## Problem statement
Take the line that contains "string of 9’s" in the data below and each line after it, through the last, and repeat them unchanged.

START Task data

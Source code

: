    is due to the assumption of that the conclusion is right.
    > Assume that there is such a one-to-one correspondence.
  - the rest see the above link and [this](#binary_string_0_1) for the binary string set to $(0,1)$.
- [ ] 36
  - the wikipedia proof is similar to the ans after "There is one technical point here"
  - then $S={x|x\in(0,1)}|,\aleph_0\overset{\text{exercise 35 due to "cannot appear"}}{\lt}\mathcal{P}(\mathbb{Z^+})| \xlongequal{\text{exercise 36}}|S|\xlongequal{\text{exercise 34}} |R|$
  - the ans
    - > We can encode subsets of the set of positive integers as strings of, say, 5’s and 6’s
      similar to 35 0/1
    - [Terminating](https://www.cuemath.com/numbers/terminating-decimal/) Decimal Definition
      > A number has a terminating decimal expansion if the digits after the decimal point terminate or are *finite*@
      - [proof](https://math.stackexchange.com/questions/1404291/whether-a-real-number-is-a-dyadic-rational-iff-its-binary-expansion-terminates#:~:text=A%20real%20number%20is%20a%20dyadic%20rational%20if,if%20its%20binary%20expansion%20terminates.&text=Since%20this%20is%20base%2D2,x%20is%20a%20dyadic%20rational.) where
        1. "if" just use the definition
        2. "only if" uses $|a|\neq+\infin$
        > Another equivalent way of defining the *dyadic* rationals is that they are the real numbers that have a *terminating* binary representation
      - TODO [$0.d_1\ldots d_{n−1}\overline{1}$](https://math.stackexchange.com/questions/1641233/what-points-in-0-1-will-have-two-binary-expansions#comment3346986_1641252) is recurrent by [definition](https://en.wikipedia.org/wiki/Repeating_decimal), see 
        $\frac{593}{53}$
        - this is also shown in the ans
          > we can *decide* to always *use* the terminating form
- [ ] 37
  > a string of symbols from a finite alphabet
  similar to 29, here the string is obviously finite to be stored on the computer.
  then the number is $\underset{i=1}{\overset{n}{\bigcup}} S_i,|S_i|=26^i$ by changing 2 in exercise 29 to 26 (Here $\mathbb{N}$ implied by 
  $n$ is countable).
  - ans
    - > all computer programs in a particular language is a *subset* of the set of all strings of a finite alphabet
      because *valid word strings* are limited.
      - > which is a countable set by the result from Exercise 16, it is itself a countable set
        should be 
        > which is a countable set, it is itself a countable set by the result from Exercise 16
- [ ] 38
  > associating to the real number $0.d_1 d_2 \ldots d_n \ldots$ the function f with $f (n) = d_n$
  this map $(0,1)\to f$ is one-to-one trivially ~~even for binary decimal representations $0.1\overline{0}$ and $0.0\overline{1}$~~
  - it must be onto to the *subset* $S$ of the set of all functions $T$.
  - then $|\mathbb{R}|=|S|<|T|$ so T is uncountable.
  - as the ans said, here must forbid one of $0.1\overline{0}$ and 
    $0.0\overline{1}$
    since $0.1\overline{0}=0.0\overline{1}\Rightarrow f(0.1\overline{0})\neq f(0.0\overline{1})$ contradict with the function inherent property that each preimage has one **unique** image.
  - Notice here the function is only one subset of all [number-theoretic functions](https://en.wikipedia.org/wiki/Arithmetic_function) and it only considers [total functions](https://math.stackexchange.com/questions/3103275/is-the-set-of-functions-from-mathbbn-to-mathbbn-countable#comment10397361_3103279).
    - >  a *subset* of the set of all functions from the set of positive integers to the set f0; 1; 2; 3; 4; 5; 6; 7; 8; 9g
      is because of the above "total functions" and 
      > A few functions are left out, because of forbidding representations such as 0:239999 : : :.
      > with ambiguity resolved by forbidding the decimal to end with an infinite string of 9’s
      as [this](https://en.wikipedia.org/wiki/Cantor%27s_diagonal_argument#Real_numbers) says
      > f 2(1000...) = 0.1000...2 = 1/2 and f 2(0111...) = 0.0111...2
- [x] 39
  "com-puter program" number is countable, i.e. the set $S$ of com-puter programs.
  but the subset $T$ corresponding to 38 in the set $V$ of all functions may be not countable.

END Task data

## Task output
      > with ambiguity resolved by forbidding the decimal to end with an infinite string of 9’s
      as [this](https://en.wikipedia.org/wiki/Cantor%27s_diagonal_argument#Real_numbers) says
      > f 2(1000...) = 0.1000...2 = 1/2 and f 2(0111...) = 0.0111...2
- [x] 39
  "com-puter program" number is countable, i.e. the set $S$ of com-puter programs.
  but the subset $T$ corresponding to 38 in the set $V$ of all functions may be not countable.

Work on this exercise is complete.